September 27th, 2013 at 2:52 PM ^

ND was the first to heavily exploit the seam. They did it a lot in the first half and Michigan never really adjusted by rerouting or carrying the seam. Whether it's a systemic problem or something else I'm not sure, but it needs to be corrected because the film is out, has been out, and it has maybe been corrected a little bit, but inconsistently.

readyourguard

September 27th, 2013 at 3:01 PM ^

I get the impression that Mattison is ok giving up the middle seam with 2 deep safeties, so long as they make the tackle after the catch.  Based on what I see, I think they are more concerned about the outside receiver running a post route and exploiting the seam between Gordon and the corner.

Space Coyote

September 27th, 2013 at 3:20 PM ^

Because as much as we ride the LBs for not dropping well enough (or carry, or redirecting), the safeties have also not been extremely aggressive in stopping that seam. They have played it with more caution, I think to prevent the big play over the top of the outside receiver, and also so that they don't get burned by a poor angle for a TD.

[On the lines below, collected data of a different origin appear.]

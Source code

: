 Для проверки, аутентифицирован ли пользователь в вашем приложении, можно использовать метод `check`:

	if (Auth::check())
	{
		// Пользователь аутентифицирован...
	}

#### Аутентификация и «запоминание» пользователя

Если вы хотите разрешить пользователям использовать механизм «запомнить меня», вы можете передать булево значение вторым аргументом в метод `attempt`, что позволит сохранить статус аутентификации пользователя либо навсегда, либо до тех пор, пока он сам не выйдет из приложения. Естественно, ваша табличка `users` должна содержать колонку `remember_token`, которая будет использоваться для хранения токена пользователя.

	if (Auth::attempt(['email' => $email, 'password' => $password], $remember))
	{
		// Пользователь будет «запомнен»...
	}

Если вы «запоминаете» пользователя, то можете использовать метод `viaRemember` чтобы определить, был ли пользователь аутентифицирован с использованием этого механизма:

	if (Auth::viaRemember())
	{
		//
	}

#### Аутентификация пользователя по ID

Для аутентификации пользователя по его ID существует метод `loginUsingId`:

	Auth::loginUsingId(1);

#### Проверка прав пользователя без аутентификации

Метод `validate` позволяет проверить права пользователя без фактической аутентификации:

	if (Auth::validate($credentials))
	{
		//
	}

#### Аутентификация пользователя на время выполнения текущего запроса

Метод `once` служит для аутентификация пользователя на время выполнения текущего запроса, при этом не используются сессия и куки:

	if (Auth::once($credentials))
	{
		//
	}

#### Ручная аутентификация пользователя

Still, on the seam near the GL, you can't afford to play it like that.

Space Coyote

September 27th, 2013 at 3:18 PM ^

The only reason that I think this is on Countess is because of the initial release off the LOS by the WR he's lined up over. The initial release is inside, basically making him and the TE stacked. If that WR releases straight up field, he and the TE aren't really that close and then Bolden must carry the seam, not Countess (who would have to make sure his guy wasn't running a hitch or an out).

So it's the initial release that causes the communication to be bad. It's still a communicaiton issue though.

Ron Utah

September 27th, 2013 at 2:25 PM ^

I love Mattison, but Brian is right to point out to dubious play calls in this game.  I empathically believe Michigan should be playing more bump-and-run, but on 4th and forever?  With the LBs both doing nothing?

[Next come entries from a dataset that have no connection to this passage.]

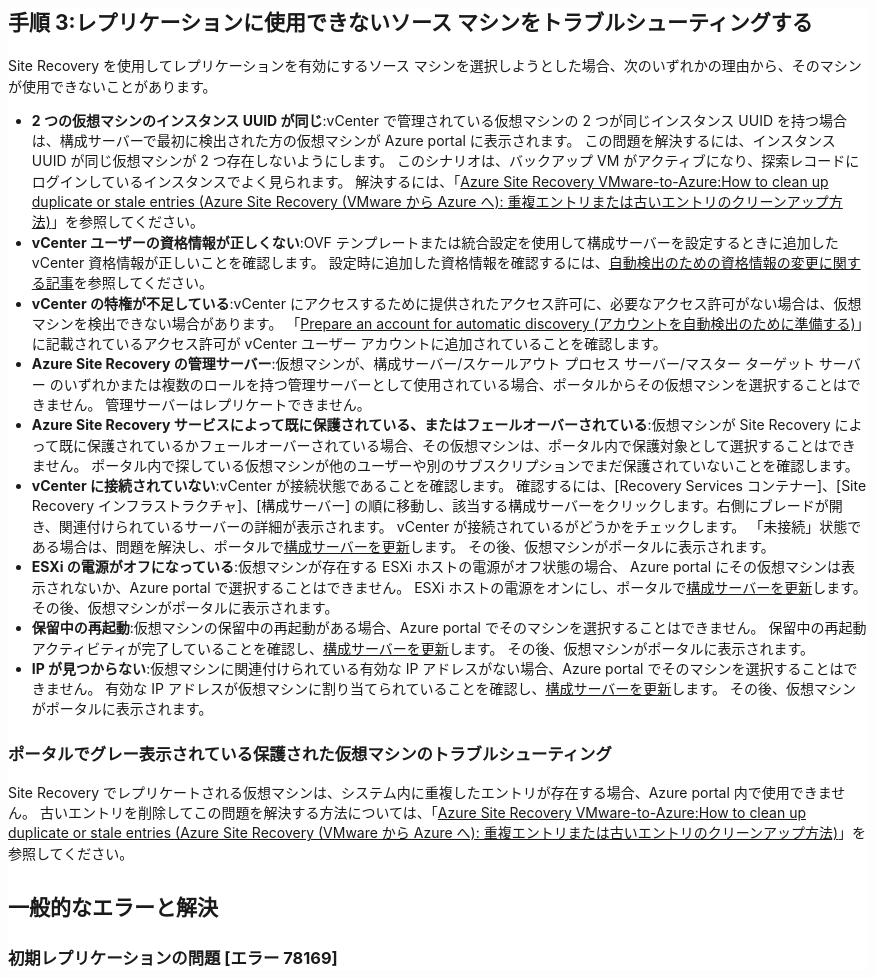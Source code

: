 
## <a name="step-3-troubleshoot-source-machines-that-arent-available-for-replication"></a>手順 3:レプリケーションに使用できないソース マシンをトラブルシューティングする

Site Recovery を使用してレプリケーションを有効にするソース マシンを選択しようとした場合、次のいずれかの理由から、そのマシンが使用できないことがあります。

* **2 つの仮想マシンのインスタンス UUID が同じ**:vCenter で管理されている仮想マシンの 2 つが同じインスタンス UUID を持つ場合は、構成サーバーで最初に検出された方の仮想マシンが Azure portal に表示されます。 この問題を解決するには、インスタンス UUID が同じ仮想マシンが 2 つ存在しないようにします。 このシナリオは、バックアップ VM がアクティブになり、探索レコードにログインしているインスタンスでよく見られます。 解決するには、「[Azure Site Recovery VMware-to-Azure:How to clean up duplicate or stale entries (Azure Site Recovery (VMware から Azure へ): 重複エントリまたは古いエントリのクリーンアップ方法)](https://social.technet.microsoft.com/wiki/contents/articles/32026.asr-vmware-to-azure-how-to-cleanup-duplicatestale-entries.aspx)」を参照してください。
* **vCenter ユーザーの資格情報が正しくない**:OVF テンプレートまたは統合設定を使用して構成サーバーを設定するときに追加した vCenter 資格情報が正しいことを確認します。 設定時に追加した資格情報を確認するには、[自動検出のための資格情報の変更に関する記事](vmware-azure-manage-configuration-server.md#modify-credentials-for-automatic-discovery)を参照してください。
* **vCenter の特権が不足している**:vCenter にアクセスするために提供されたアクセス許可に、必要なアクセス許可がない場合は、仮想マシンを検出できない場合があります。 「[Prepare an account for automatic discovery (アカウントを自動検出のために準備する)](vmware-azure-tutorial-prepare-on-premises.md#prepare-an-account-for-automatic-discovery)」に記載されているアクセス許可が vCenter ユーザー アカウントに追加されていることを確認します。
* **Azure Site Recovery の管理サーバー**:仮想マシンが、構成サーバー/スケールアウト プロセス サーバー/マスター ターゲット サーバー のいずれかまたは複数のロールを持つ管理サーバーとして使用されている場合、ポータルからその仮想マシンを選択することはできません。 管理サーバーはレプリケートできません。
* **Azure Site Recovery サービスによって既に保護されている、またはフェールオーバーされている**:仮想マシンが Site Recovery によって既に保護されているかフェールオーバーされている場合、その仮想マシンは、ポータル内で保護対象として選択することはできません。 ポータル内で探している仮想マシンが他のユーザーや別のサブスクリプションでまだ保護されていないことを確認します。
* **vCenter に接続されていない**:vCenter が接続状態であることを確認します。 確認するには、[Recovery Services コンテナー]、[Site Recovery インフラストラクチャ]、[構成サーバー] の順に移動し、該当する構成サーバーをクリックします。右側にブレードが開き、関連付けられているサーバーの詳細が表示されます。 vCenter が接続されているがどうかをチェックします。 「未接続」状態である場合は、問題を解決し、ポータルで[構成サーバーを更新](vmware-azure-manage-configuration-server.md#refresh-configuration-server)します。 その後、仮想マシンがポータルに表示されます。
* **ESXi の電源がオフになっている**:仮想マシンが存在する ESXi ホストの電源がオフ状態の場合、 Azure portal にその仮想マシンは表示されないか、Azure portal で選択することはできません。 ESXi ホストの電源をオンにし、ポータルで[構成サーバーを更新](vmware-azure-manage-configuration-server.md#refresh-configuration-server)します。 その後、仮想マシンがポータルに表示されます。
* **保留中の再起動**:仮想マシンの保留中の再起動がある場合、Azure portal でそのマシンを選択することはできません。 保留中の再起動アクティビティが完了していることを確認し、[構成サーバーを更新](vmware-azure-manage-configuration-server.md#refresh-configuration-server)します。 その後、仮想マシンがポータルに表示されます。
* **IP が見つからない**:仮想マシンに関連付けられている有効な IP アドレスがない場合、Azure portal でそのマシンを選択することはできません。 有効な IP アドレスが仮想マシンに割り当てられていることを確認し、[構成サーバーを更新](vmware-azure-manage-configuration-server.md#refresh-configuration-server)します。 その後、仮想マシンがポータルに表示されます。

### <a name="troubleshoot-protected-virtual-machines-greyed-out-in-the-portal"></a>ポータルでグレー表示されている保護された仮想マシンのトラブルシューティング

Site Recovery でレプリケートされる仮想マシンは、システム内に重複したエントリが存在する場合、Azure portal 内で使用できません。 古いエントリを削除してこの問題を解決する方法については、「[Azure Site Recovery VMware-to-Azure:How to clean up duplicate or stale entries (Azure Site Recovery (VMware から Azure へ): 重複エントリまたは古いエントリのクリーンアップ方法)](https://social.technet.microsoft.com/wiki/contents/articles/32026.asr-vmware-to-azure-how-to-cleanup-duplicatestale-entries.aspx)」を参照してください。

## <a name="common-errors-and-solutions"></a>一般的なエラーと解決

### <a name="initial-replication-issues-error-78169"></a>初期レプリケーションの問題 [エラー 78169]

The 3rd and 19 play is almost as frustrating, and may have been saved by great play from the three-man rush.  Why not drop your three LBs into short (or even medium) zones and just keep the ball in front of you?

Those are both lousy calls, IMO.

Also, it's alarming how much of UConn's yardage came on passes to the middle of the field.  We need to do a better job of defending that space and making people pay when they use it.  Certainly worth monitoring going forward.

Ron Utah

September 27th, 2013 at 3:43 PM ^

But why play press man on 3rd and 19?  Why not play softer coverage when you know a slant or hitch won't hurt you?

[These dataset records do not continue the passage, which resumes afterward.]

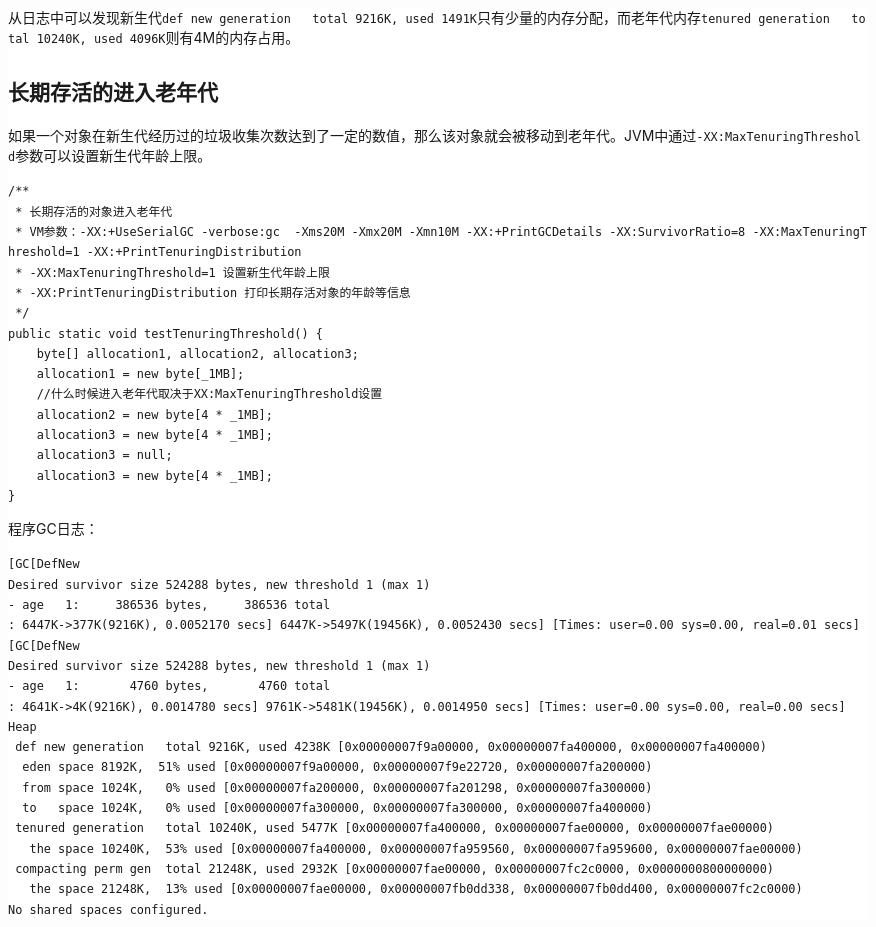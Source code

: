 从日志中可以发现新生代`def new generation   total 9216K, used 1491K`只有少量的内存分配，而老年代内存`tenured generation   total 10240K, used 4096K`则有4M的内存占用。

## 长期存活的进入老年代

如果一个对象在新生代经历过的垃圾收集次数达到了一定的数值，那么该对象就会被移动到老年代。JVM中通过`-XX:MaxTenuringThreshold`参数可以设置新生代年龄上限。

```
/**
 * 长期存活的对象进入老年代
 * VM参数：-XX:+UseSerialGC -verbose:gc  -Xms20M -Xmx20M -Xmn10M -XX:+PrintGCDetails -XX:SurvivorRatio=8 -XX:MaxTenuringThreshold=1 -XX:+PrintTenuringDistribution
 * -XX:MaxTenuringThreshold=1 设置新生代年龄上限
 * -XX:PrintTenuringDistribution 打印长期存活对象的年龄等信息
 */
public static void testTenuringThreshold() {
    byte[] allocation1, allocation2, allocation3;
    allocation1 = new byte[_1MB];
    //什么时候进入老年代取决于XX:MaxTenuringThreshold设置
    allocation2 = new byte[4 * _1MB];
    allocation3 = new byte[4 * _1MB];
    allocation3 = null;
    allocation3 = new byte[4 * _1MB];
}
```

程序GC日志：

```
[GC[DefNew
Desired survivor size 524288 bytes, new threshold 1 (max 1)
- age   1:     386536 bytes,     386536 total
: 6447K->377K(9216K), 0.0052170 secs] 6447K->5497K(19456K), 0.0052430 secs] [Times: user=0.00 sys=0.00, real=0.01 secs] 
[GC[DefNew
Desired survivor size 524288 bytes, new threshold 1 (max 1)
- age   1:       4760 bytes,       4760 total
: 4641K->4K(9216K), 0.0014780 secs] 9761K->5481K(19456K), 0.0014950 secs] [Times: user=0.00 sys=0.00, real=0.00 secs] 
Heap
 def new generation   total 9216K, used 4238K [0x00000007f9a00000, 0x00000007fa400000, 0x00000007fa400000)
  eden space 8192K,  51% used [0x00000007f9a00000, 0x00000007f9e22720, 0x00000007fa200000)
  from space 1024K,   0% used [0x00000007fa200000, 0x00000007fa201298, 0x00000007fa300000)
  to   space 1024K,   0% used [0x00000007fa300000, 0x00000007fa300000, 0x00000007fa400000)
 tenured generation   total 10240K, used 5477K [0x00000007fa400000, 0x00000007fae00000, 0x00000007fae00000)
   the space 10240K,  53% used [0x00000007fa400000, 0x00000007fa959560, 0x00000007fa959600, 0x00000007fae00000)
 compacting perm gen  total 21248K, used 2932K [0x00000007fae00000, 0x00000007fc2c0000, 0x0000000800000000)
   the space 21248K,  13% used [0x00000007fae00000, 0x00000007fb0dd338, 0x00000007fb0dd400, 0x00000007fc2c0000)
No shared spaces configured.
```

If you're going to press on 3rd and long, you better be forcing the issue.  We did a great job on a three-man rush, but I sure wouldn't count on that too often.

The play itself is fine, the timing of the call, I think, was poor.

Elmer

September 27th, 2013 at 2:27 PM ^

Disagree that those four CBs are all similar in talent level.  Lewis and Stribling are true freshmen.  They both have more talent, but just lack experience. 

wile_e8

September 27th, 2013 at 2:28 PM ^

Am I the only person not freaking out about the defensive formation on the last play? It seemed to me like the corners were in press to take away any attempts to throw it short and run it across, and the safeties were there to clean up any long pass attempts. Given where Wilson came from to make that last tackle, I'm pretty sure he would still have been in position to take away any passes down the sideline if the QB had noticed Avery getting burnt. I don't think they were flirting with as much danger as everyone else seems to imply.

Ron Utah

September 27th, 2013 at 2:31 PM ^

But why flirt with danger at all?

There's no reason to worry about short routes on 4th and 29.  We play with big cushions all game, then go bump-and-run on a 4th and 29?  That makes no sense to me, unless we're blitzing.  Which we didn't.

I love Mattison and he called a very good game, but this one stunk, IMO.